_Data_:

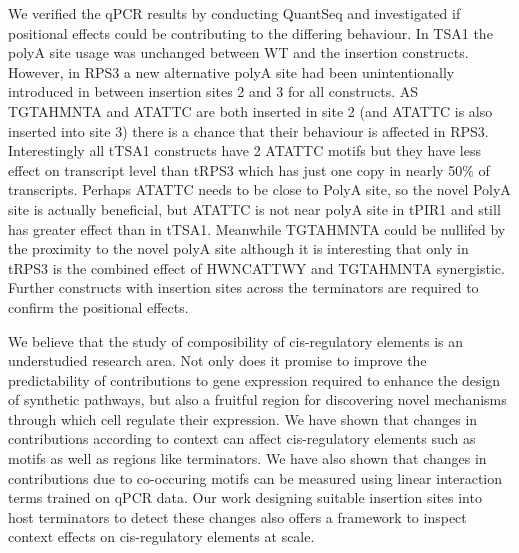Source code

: \documentclass{SBCbookchapter}
\begin{document}
We verified the qPCR results by conducting QuantSeq and investigated if positional effects could be contributing to the differing behaviour. In TSA1 the polyA site usage was unchanged between WT and the insertion constructs. However, in RPS3 a new alternative polyA site had been unintentionally introduced in between insertion sites 2 and 3 for all constructs. AS TGTAHMNTA and ATATTC are both inserted in site 2 (and ATATTC is also inserted into site 3) there is a chance that their behaviour is affected in RPS3.
Interestingly all tTSA1 constructs have 2 ATATTC motifs but they have less effect on transcript level than tRPS3 which has just one copy in nearly 50\% of transcripts. Perhaps ATATTC needs to be close to PolyA site, so the novel PolyA site is actually beneficial, but ATATTC is not near polyA site in tPIR1 and still has greater effect than in tTSA1. Meanwhile TGTAHMNTA could be nullifed by the proximity to the novel polyA site although it is interesting that only in tRPS3 is the combined effect of HWNCATTWY and TGTAHMNTA synergistic. Further constructs with insertion sites across the terminators are required to confirm the positional effects.

We believe that the study of composibility of cis-regulatory elements is an understudied research area. Not only does it promise to improve the predictability of contributions to gene expression required to enhance the design of synthetic pathways, but also a fruitful region for discovering novel mechanisms through which cell regulate their expression. We have shown that changes in contributions according to context can affect cis-regulatory elements such as motifs as well as regions like terminators. We have also shown that changes in contributions due to co-occuring motifs can be measured using linear interaction terms trained on qPCR data. Our work designing suitable insertion sites into host terminators to detect these changes also offers a framework to inspect context effects on cis-regulatory elements at scale. 

%
%
\end{document}
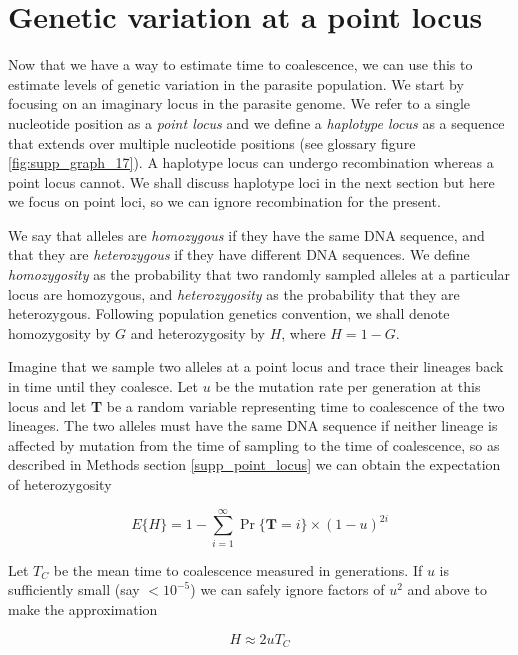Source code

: \documentclass[_main.tex]{subfiles}
\begin{document}
\section*{Genetic variation at a point locus} 
\label{main_point_locus}

Now that we have a way to estimate time to coalescence, we can use this to estimate levels of genetic variation in the parasite population.  We start by focusing on an imaginary locus in the parasite genome.  We refer to a single nucleotide position as a \textit{point locus} and we define a \textit{haplotype locus} as a sequence that extends over multiple nucleotide positions (see glossary figure \ref{fig:supp_graph_17}).  A haplotype locus can undergo recombination whereas a point locus cannot.  We shall discuss haplotype loci in the next section but here we focus on point loci, so we can ignore recombination for the present.

We say that alleles are \textit{homozygous} if they have the same DNA sequence, and that they are \textit{heterozygous} if they have different DNA sequences.  We define \textit{homozygosity} as the probability that two randomly sampled alleles at a particular locus are homozygous, and \textit{heterozygosity} as the probability that they are heterozygous.  Following population genetics convention, we shall denote homozygosity by $G$ and heterozygosity by $H$, where $H = 1 - G$.

Imagine that we sample two alleles at a point locus and trace their lineages back in time until they coalesce.  Let $u$ be the mutation rate per generation at this locus and let \textbf{T} be a random variable representing time to coalescence of the two lineages.  The two alleles must have the same DNA sequence if neither lineage is affected by mutation from the time of sampling to the time of coalescence, so as described in Methods section \ref{supp_point_locus} we can obtain the expectation of heterozygosity

\begin{equation*}
E\{ H \} = 1 - \sum_{i=1}^\infty \Pr \{ \textbf{T} = i \} \times (1-u)^{2i}
\label{eq:main_het_pdf}
\end{equation*}

Let $T_C$ be the mean time to coalescence measured in generations.  If $u$ is sufficiently small (say $<10^{-5}$) we can safely ignore factors of $u^2$ and above to make the approximation

\begin{equation}
H \approx 2 u T_C
\label{eq:main_het_approx}
\end{equation}
\end{document}
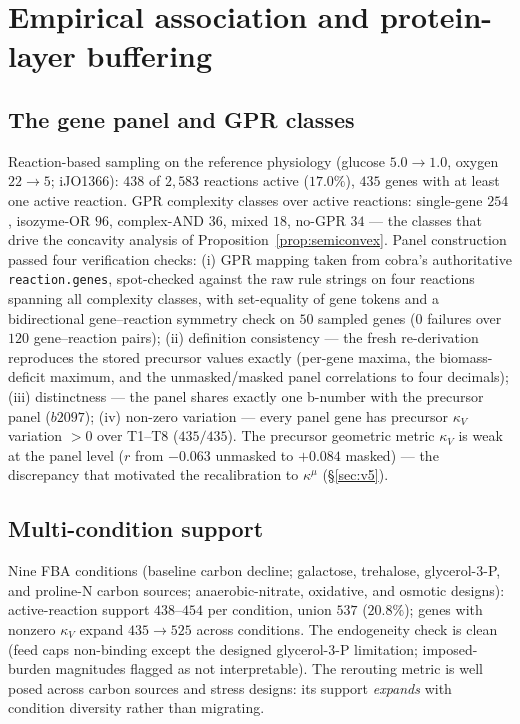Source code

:\documentclass[11pt,a4paper]{article}
\theoremstyle{plain}
\theoremstyle{definition}
\theoremstyle{remark}
\newcommand{\kk}{\kappa_{\!V}}
\newcommand{\kmu}{\kappa^{\mu}}
\begin{document}
\section{Empirical association and protein-layer buffering}
\label{sec:empirical}



\subsection{The gene panel and GPR classes}
\label{sec:e22}
Reaction-based sampling on the reference physiology (glucose $5.0 \to 1.0$, oxygen $22 \to 5$; iJO1366): $438$ of
$2{,}583$ reactions active ($17.0\%$), $435$ genes with at least one
active reaction. GPR complexity classes over active reactions:
single-gene $254$, isozyme-OR $96$, complex-AND $36$, mixed $18$,
no-GPR $34$ --- the classes that drive the concavity analysis of
Proposition~\ref{prop:semiconvex}. Panel construction passed four
verification checks: (i) GPR mapping taken from cobra's authoritative
\texttt{reaction.genes}, spot-checked against the raw rule strings on
four reactions spanning all complexity classes, with set-equality of
gene tokens and a bidirectional gene--reaction symmetry check on $50$
sampled genes ($0$ failures over $120$ gene--reaction pairs); (ii)
definition consistency --- the fresh re-derivation reproduces the
stored precursor values exactly (per-gene maxima, the biomass-deficit
maximum, and the unmasked/masked panel correlations to four
decimals); (iii) distinctness --- the panel shares exactly one b-number with the precursor panel ($b2097$); (iv) non-zero variation ---
every panel gene has precursor $\kappa_V$ variation $> 0$ over T1--T8
($435/435$). The precursor geometric metric $\kk$ is weak at the panel
level ($r$ from $-0.063$ unmasked to $+0.084$ masked) --- the discrepancy that motivated the recalibration to $\kmu$ (\S\ref{sec:v5}).

\subsection{Multi-condition support}
\label{sec:e23}
Nine FBA conditions (baseline carbon decline; galactose, trehalose,
glycerol-3-P, and proline-N carbon sources; anaerobic-nitrate,
oxidative, and osmotic designs): active-reaction support $438$--$454$
per condition, union $537$ ($20.8\%$); genes with nonzero $\kk$
expand $435 \to 525$ across conditions. The endogeneity check is clean (feed caps non-binding except the designed glycerol-3-P
limitation; imposed-burden magnitudes flagged as not interpretable).
The rerouting metric is well posed across carbon sources and stress
designs: its support \emph{expands} with condition diversity rather
than migrating.
\end{document}
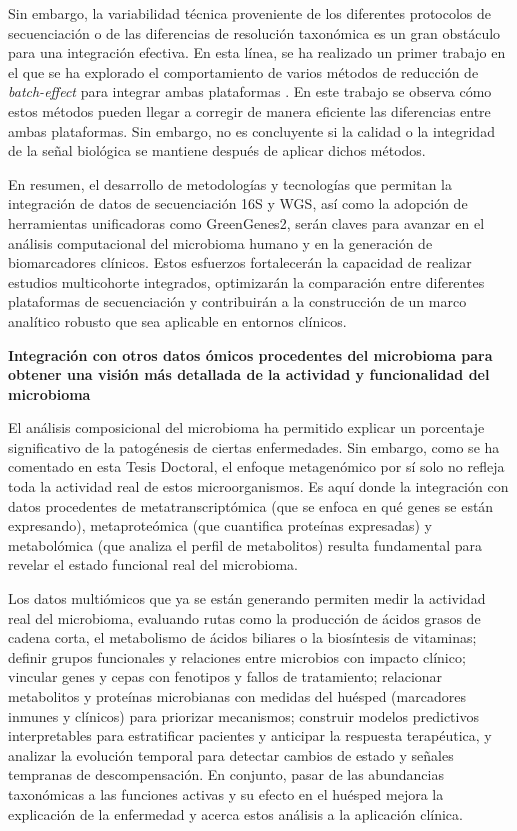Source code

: Sin embargo, la variabilidad técnica proveniente de los diferentes protocolos de secuenciación o de las diferencias de resolución taxonómica es un gran obstáculo para una integración efectiva. En esta línea, se ha realizado un primer trabajo en el que se ha explorado el comportamiento de varios métodos de reducción de \textit{batch-effect} para integrar ambas plataformas \cite{fernandez2024cross}. En este trabajo se observa cómo estos métodos pueden llegar a corregir de manera eficiente las diferencias entre ambas plataformas. Sin embargo, no es concluyente si la calidad o la integridad de la señal biológica se mantiene después de aplicar dichos métodos.

En resumen, el desarrollo de metodologías y tecnologías que permitan la integración de datos de secuenciación 16S y WGS, así como la adopción de herramientas unificadoras como GreenGenes2, serán claves para avanzar en el análisis computacional del microbioma humano y en la generación de biomarcadores clínicos. Estos esfuerzos fortalecerán la capacidad de realizar estudios multicohorte integrados, optimizarán la comparación entre diferentes plataformas de secuenciación y contribuirán a la construcción de un marco analítico robusto que sea aplicable en entornos clínicos.


\textbf{Integración con otros datos ómicos procedentes del microbioma para obtener una visión más detallada de la actividad y funcionalidad del microbioma}


El análisis composicional del microbioma ha permitido explicar un porcentaje significativo de la patogénesis de ciertas enfermedades. Sin embargo, como se ha comentado en esta Tesis Doctoral, el enfoque metagenómico por sí solo no refleja toda la actividad real de estos microorganismos. Es aquí donde la integración con datos procedentes de metatranscriptómica (que se enfoca en qué genes se están expresando), metaproteómica (que cuantifica proteínas expresadas) y metabolómica (que analiza el perfil de metabolitos) resulta fundamental para revelar el estado funcional real del microbioma.

Los datos multiómicos que ya se están generando permiten medir la actividad real del microbioma, evaluando rutas como la producción de ácidos grasos de cadena corta, el metabolismo de ácidos biliares o la biosíntesis de vitaminas; definir grupos funcionales y relaciones entre microbios con impacto clínico; vincular genes y cepas con fenotipos y fallos de tratamiento; relacionar metabolitos y proteínas microbianas con medidas del huésped (marcadores inmunes y clínicos) para priorizar mecanismos; construir modelos predictivos interpretables para estratificar pacientes y anticipar la respuesta terapéutica, y analizar la evolución temporal para detectar cambios de estado y señales tempranas de descompensación. En conjunto, pasar de las abundancias taxonómicas a las funciones activas y su efecto en el huésped mejora la explicación de la enfermedad y acerca estos análisis a la aplicación clínica.

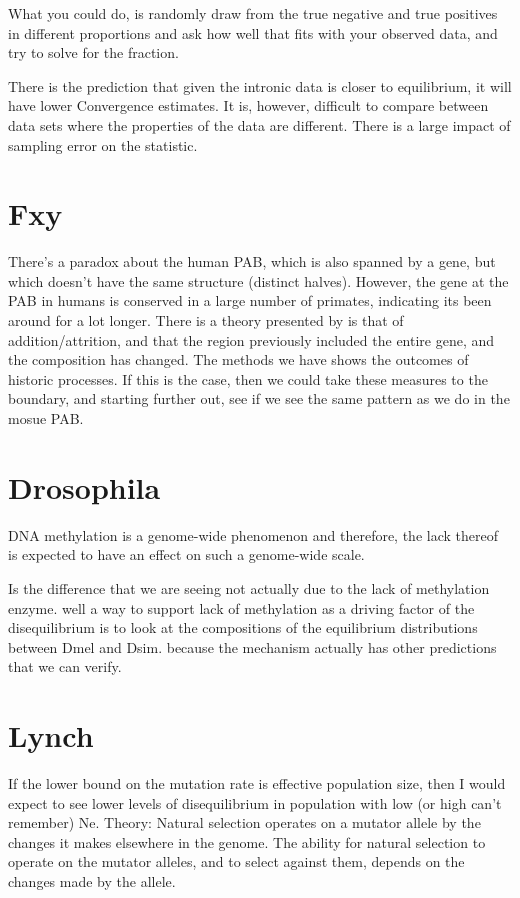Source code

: What you could do, is randomly draw from the true negative and true positives in different proportions and ask how well that fits with your observed data, and try to solve for the fraction. 

There is the prediction that given the intronic data is closer to equilibrium, it will have  lower Convergence estimates. It is, however, difficult to compare between data sets where the properties of the data are different. There is a large impact of sampling error on the statistic. 



\section{Fxy}
There's a paradox about the human PAB, which is also spanned by a gene, but which doesn't have the same structure (distinct halves). However, the gene at the PAB in humans is conserved in a large number of primates, indicating its been around for a lot longer. There is a theory presented by \cite{Galtier2004RecombinationParadox} is that of addition/attrition, and that the region previously included the entire gene, and the composition has changed. The methods we have shows the outcomes of historic processes. If this is the case, then we could take these measures to the boundary, and starting further out, see if we see the same pattern as we do in the mosue PAB. 



\section{Drosophila}

 DNA methylation is a genome-wide phenomenon and therefore, the lack thereof is expected to have an effect on such a genome-wide scale.  
 
 
 Is the difference that we are seeing not actually due to the lack of methylation enzyme. well a way to support lack of methylation as a driving factor of the disequilibrium is to look at the compositions of the equilibrium distributions between Dmel and Dsim. because the mechanism actually has other predictions that we can verify. 

\section{Lynch}

If the lower bound on the mutation rate is effective population size, then I would expect to see lower levels of disequilibrium in population with low (or high can't remember) Ne. 
Theory: Natural selection operates on a mutator allele by the changes it makes elsewhere in the genome. 
The ability for natural selection to operate on the mutator alleles, and to select against them, depends on the changes made by the allele.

_Work item_: Whenever the word "mutator" appears in a line of the listing, copy out that line.

_Answer to this exercise_:
Theory: Natural selection operates on a mutator allele by the changes it makes elsewhere in the genome. 
The ability for natural selection to operate on the mutator alleles, and to select against them, depends on the changes made by the allele.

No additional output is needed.